Action item →
Pictures stay out; everything else in the records gets transcribed exactly.

::::

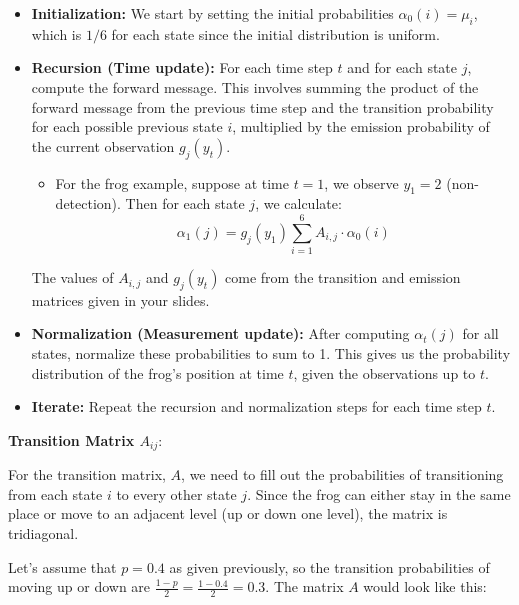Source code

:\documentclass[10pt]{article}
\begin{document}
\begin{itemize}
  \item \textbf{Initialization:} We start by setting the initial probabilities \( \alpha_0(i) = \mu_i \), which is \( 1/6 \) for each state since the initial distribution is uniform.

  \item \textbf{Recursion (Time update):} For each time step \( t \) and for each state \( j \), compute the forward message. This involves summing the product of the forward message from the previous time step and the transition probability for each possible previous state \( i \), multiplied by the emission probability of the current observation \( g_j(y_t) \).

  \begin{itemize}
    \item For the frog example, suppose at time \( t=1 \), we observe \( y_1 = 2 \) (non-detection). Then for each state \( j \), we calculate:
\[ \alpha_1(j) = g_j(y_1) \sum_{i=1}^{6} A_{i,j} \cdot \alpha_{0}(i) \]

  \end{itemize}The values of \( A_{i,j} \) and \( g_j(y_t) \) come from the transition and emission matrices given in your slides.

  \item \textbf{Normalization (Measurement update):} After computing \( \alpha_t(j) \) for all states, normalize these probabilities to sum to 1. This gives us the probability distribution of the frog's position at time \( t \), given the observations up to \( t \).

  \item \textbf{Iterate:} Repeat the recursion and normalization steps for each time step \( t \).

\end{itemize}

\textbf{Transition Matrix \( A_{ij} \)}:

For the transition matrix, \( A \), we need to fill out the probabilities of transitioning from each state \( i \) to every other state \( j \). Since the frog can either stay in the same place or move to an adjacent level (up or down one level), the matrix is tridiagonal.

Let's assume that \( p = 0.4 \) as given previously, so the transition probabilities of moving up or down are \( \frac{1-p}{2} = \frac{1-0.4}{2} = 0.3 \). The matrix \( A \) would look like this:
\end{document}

::::

Solution to the exercise →
Source code

:\documentclass[10pt]{article}
\begin{document}
\begin{itemize}
  \item \textbf{Initialization:} We start by setting the initial probabilities \( \alpha_0(i) = \mu_i \), which is \( 1/6 \) for each state since the initial distribution is uniform.

  \item \textbf{Recursion (Time update):} For each time step \( t \) and for each state \( j \), compute the forward message. This involves summing the product of the forward message from the previous time step and the transition probability for each possible previous state \( i \), multiplied by the emission probability of the current observation \( g_j(y_t) \).

  \begin{itemize}
    \item For the frog example, suppose at time \( t=1 \), we observe \( y_1 = 2 \) (non-detection). Then for each state \( j \), we calculate:
\[ \alpha_1(j) = g_j(y_1) \sum_{i=1}^{6} A_{i,j} \cdot \alpha_{0}(i) \]

  \end{itemize}The values of \( A_{i,j} \) and \( g_j(y_t) \) come from the transition and emission matrices given in your slides.

  \item \textbf{Normalization (Measurement update):} After computing \( \alpha_t(j) \) for all states, normalize these probabilities to sum to 1. This gives us the probability distribution of the frog's position at time \( t \), given the observations up to \( t \).

  \item \textbf{Iterate:} Repeat the recursion and normalization steps for each time step \( t \).

\end{itemize}

\textbf{Transition Matrix \( A_{ij} \)}:

For the transition matrix, \( A \), we need to fill out the probabilities of transitioning from each state \( i \) to every other state \( j \). Since the frog can either stay in the same place or move to an adjacent level (up or down one level), the matrix is tridiagonal.

Let's assume that \( p = 0.4 \) as given previously, so the transition probabilities of moving up or down are \( \frac{1-p}{2} = \frac{1-0.4}{2} = 0.3 \). The matrix \( A \) would look like this:
\end{document}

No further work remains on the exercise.